:: DATA PROVIDED ::
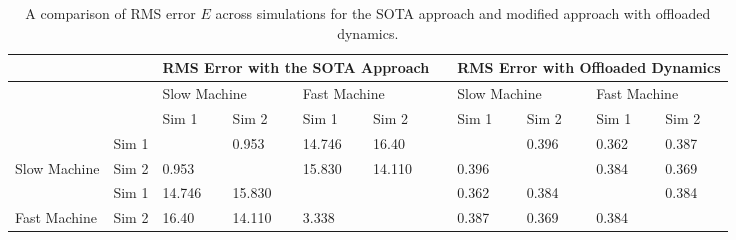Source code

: \documentclass[aps,pra,twocolumn,notitlepage,nofootinbib,superscriptaddress]{revtex4-1}
\begin{document}
\begin{table}[htpb]
\centering
\begin{tabular}{|l|l|llll|l|llll|}
\hline
 &   & \multicolumn{4}{l|}{RMS Error with the SOTA Approach} &   & \multicolumn{4}{l|}{RMS Error with Offloaded Dynamics} \\ \hline
 &   & \multicolumn{2}{l|}{Slow Machine} & \multicolumn{2}{l|}{Fast Machine} &   & \multicolumn{2}{l|}{Slow Machine} & \multicolumn{2}{l|}{Fast Machine} \\ \hline
 &   & \multicolumn{1}{l|}{Sim 1} & \multicolumn{1}{l|}{Sim 2} & \multicolumn{1}{l|}{Sim 1} & Sim 2 &   & \multicolumn{1}{l|}{Sim 1} & \multicolumn{1}{l|}{Sim 2} & \multicolumn{1}{l|}{Sim 1} & Sim 2 \\ \hline
\multicolumn{1}{|c|}{} & Sim 1 & \multicolumn{1}{l|}{} & \multicolumn{1}{l|}{0.953} & \multicolumn{1}{l|}{14.746} & 16.40 &   & \multicolumn{1}{l|}{} & \multicolumn{1}{l|}{0.396} & \multicolumn{1}{l|}{0.362} & 0.387 \\ \cline{2-11} 
\multicolumn{1}{|c|}{\multirow{-2}{*}{Slow Machine}} & Sim 2 & \multicolumn{1}{l|}{0.953} & \multicolumn{1}{l|}{} & \multicolumn{1}{l|}{15.830} & 14.110 &   & \multicolumn{1}{l|}{0.396} & \multicolumn{1}{l|}{} & \multicolumn{1}{l|}{0.384} & 0.369 \\ \hline
 & Sim 1 & \multicolumn{1}{l|}{14.746} & \multicolumn{1}{l|}{15.830} & \multicolumn{1}{l|}{} &   &   & \multicolumn{1}{l|}{0.362} & \multicolumn{1}{l|}{0.384} & \multicolumn{1}{l|}{} & 0.384 \\ \cline{2-11} 
\multirow{-2}{*}{Fast Machine} & Sim 2 & \multicolumn{1}{l|}{16.40} & \multicolumn{1}{l|}{14.110} & \multicolumn{1}{l|}{3.338} &   &   & \multicolumn{1}{l|}{0.387} & \multicolumn{1}{l|}{0.369} & \multicolumn{1}{l|}{0.384} &   \\ \hline
\end{tabular}
\caption{A comparison of RMS error $E$ across simulations for the SOTA approach and modified approach with offloaded dynamics.}
\label{tab:rms_error}
\end{table}
\end{document}
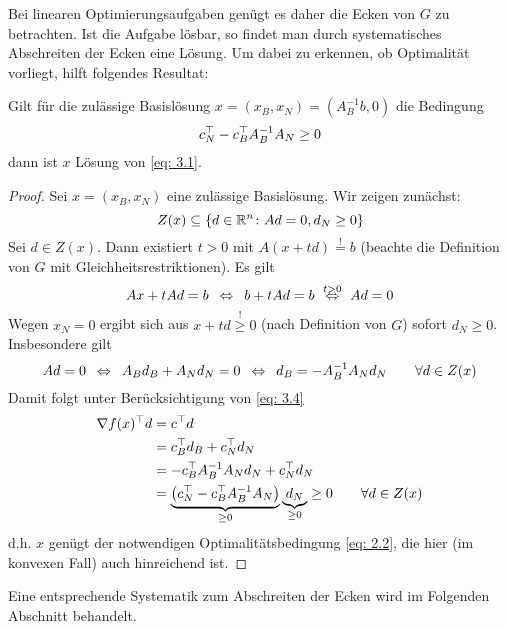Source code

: Bei linearen Optimierungsaufgaben genügt es daher die Ecken von $G$ zu betrachten. Ist die Aufgabe lösbar, so findet man durch systematisches Abschreiten der Ecken eine Lösung.
Um dabei zu erkennen, ob Optimalität vorliegt, hilft folgendes Resultat:

\begin{aussage}[Optimalitätskriterium] %
	\label{aussage: 3.4}
	Gilt für die zulässige Basislösung $x = (x_B, x_N) = (A_B^{-1}b, 0)$ die Bedingung 
	\begin{equation}
		c_N^{\top} - c_B^{\top} A_B^{-1} A_N \ge 0 \label{eq: 3.4}
	\end{equation}
	dann ist $x$ Lösung von \eqref{eq: 3.1}.
\end{aussage}
\begin{proof}
	Sei $x = (x_B, x_N)$ eine zulässige Basislösung. Wir zeigen zunächst:
	\begin{equation*}
		Z(x) \subseteq \left\{ d \in \mathbb{R}^n \colon Ad = 0, d_N \ge 0 \right\}
	\end{equation*}
	Sei $d \in Z(x)$. Dann existiert $t > 0$ mit $A(x+td) \overset{!}{=} b$ (beachte die Definition von $G$ mit Gleichheitsrestriktionen). Es gilt 
	\begin{equation*}
		Ax + t Ad = b  \enskip \Leftrightarrow \enskip b + t Ad = b \overset{t > 0}{\enskip \Leftrightarrow \enskip} Ad = 0
	\end{equation*}
	Wegen $x_N = 0$ ergibt sich aus $x + td \overset{!}{\ge} 0$ (nach Definition von $G$) sofort $d_N \ge 0$. Insbesondere gilt
	\begin{equation*}
		Ad = 0 \enskip \Leftrightarrow \enskip A_B d_B + A_N d_N = 0 \enskip \Leftrightarrow \enskip d_B = -A_B^{-1} A_N d_N \qquad \forall d \in Z(x)
	\end{equation*}
	Damit folgt unter Berücksichtigung von \eqref{eq: 3.4}
	\begin{align*}
		\nabla f(x)^{\top} d 
		&= c^{\top} d \\
		&= c_B^{\top} d_B + c_N^{\top} d_N \\
		&= -c_B^{\top} A_B^{-1} A_N d_N + c_N^{\top} d_N \\
		&= \underbrace{\left( c_N^{\top} - c_B^{\top} A_B^{-1} A_N \right)}_{\ge 0} \underbrace{d_N}_{\ge 0} \ge 0 \qquad \forall d \in Z(x)
	\end{align*}
	d.h. $x$ genügt der notwendigen Optimalitätsbedingung \eqref{eq: 2.2}, die hier (im konvexen Fall) auch hinreichend ist.
\end{proof}

Eine entsprechende Systematik zum Abschreiten der Ecken wird im Folgenden Abschnitt behandelt.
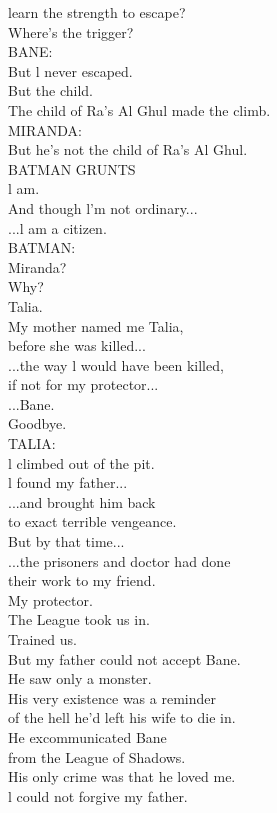 \documentclass{article}
\begin{document}
\begin{multicols}{3}
learn the strength to escape?\\
Where's the trigger?\\
BANE:\\
But l never escaped.\\
But the child.\\
The child of Ra's Al Ghul made the climb.\\
MIRANDA:\\
But he's not the child of Ra's Al Ghul.\\
BATMAN GRUNTS\\
l am.\\
And though l'm not ordinary...\\
...l am a citizen.\\
BATMAN:\\
Miranda?\\
Why?\\
Talia.\\
My mother named me Talia,\\
before she was killed...\\
...the way l would have been killed,\\
if not for my protector...\\
...Bane.\\
Goodbye.\\
TALIA:\\
l climbed out of the pit.\\
l found my father...\\
...and brought him back\\
to exact terrible vengeance.\\
But by that time...\\
...the prisoners and doctor had done\\
their work to my friend.\\
My protector.\\
The League took us in.\\
Trained us.\\
But my father could not accept Bane.\\
He saw only a monster.\\
His very existence was a reminder\\
of the hell he'd left his wife to die in.\\
He excommunicated Bane\\
from the League of Shadows.\\
His only crime was that he loved me.\\
l could not forgive my father.\\

\end{multicols}
\end{document}
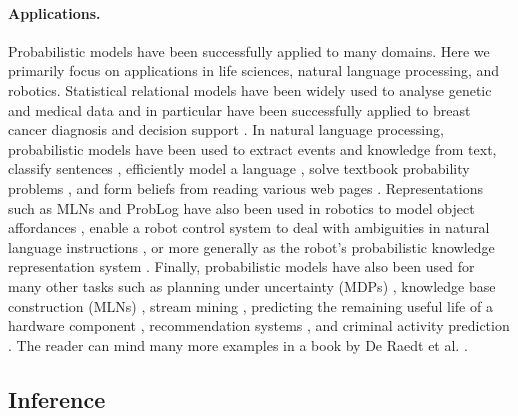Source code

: \documentclass{article}
\begin{document}
\paragraph{Applications.}
Probabilistic models have been successfully applied to many domains. Here we
primarily focus on applications in life sciences, natural language processing,
and robotics. Statistical relational models have been widely used to analyse
genetic \cite{DBLP:journals/nar/MaeyerWRRM15,DBLP:journals/jcb/SakhanenkoG12}
and medical \cite{DBLP:conf/iaai/NatarajanKIJC13} data and in particular have
been successfully applied to breast cancer diagnosis and decision support
\cite{DBLP:conf/ilp/Corte-RealD017,DBLP:conf/pkdd/NassifKBPSC13}. In natural
language processing, probabilistic models have been used to extract events
\cite{DBLP:conf/emnlp/VenugopalCGN14} and knowledge
\cite{DBLP:conf/naacl/PoonV10} from text, classify sentences
\cite{DBLP:conf/emnlp/VerbekeAMFDR12}, efficiently model a language
\cite{DBLP:conf/icml/JerniteRS15}, solve textbook probability problems
\cite{DBLP:conf/ijcai/DriesKDBR17}, and form beliefs from reading various web
pages \cite{DBLP:conf/aaai/CarlsonBKSHM10}. Representations such as MLNs and
ProbLog have also been used in robotics to model object affordances
\cite{DBLP:conf/icra/MoldovanMOSR12,DBLP:conf/iros/MoldovanR14,DBLP:conf/ilp/MoldovanORMS11},
enable a robot control system to deal with ambiguities in natural language
instructions \cite{DBLP:journals/ras/BeetzJMT10}, or more generally as the
robot's probabilistic knowledge representation system
\cite{DBLP:conf/icra/JainMB09}. Finally, probabilistic models have also been
used for many other tasks such as planning under uncertainty (MDPs)
\cite{DBLP:journals/jair/BoutilierDH99}, knowledge base construction (MLNs)
\cite{DBLP:journals/ijswis/NiuZRS12}, stream mining
\cite{DBLP:conf/icdm/ChandraSKTA14}, predicting the remaining useful life of a
hardware component \cite{vlasselaer2012statistical}, recommendation systems
\cite{DBLP:journals/corr/YangKAGN16}, and criminal activity prediction
\cite{DBLP:conf/sdm/DelaneyFCWJ10}. The reader can mind many more examples in a
book by De Raedt et al. \cite{DBLP:series/synthesis/2016Raedt}.

\subsection{Inference}
\end{document}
:::
**YOUR ASSIGNMENT:** Anywhere the listing shows the word "protector", copy the full line.

**RESPONSE BELOW:**
if not for my protector...\\
My protector.\\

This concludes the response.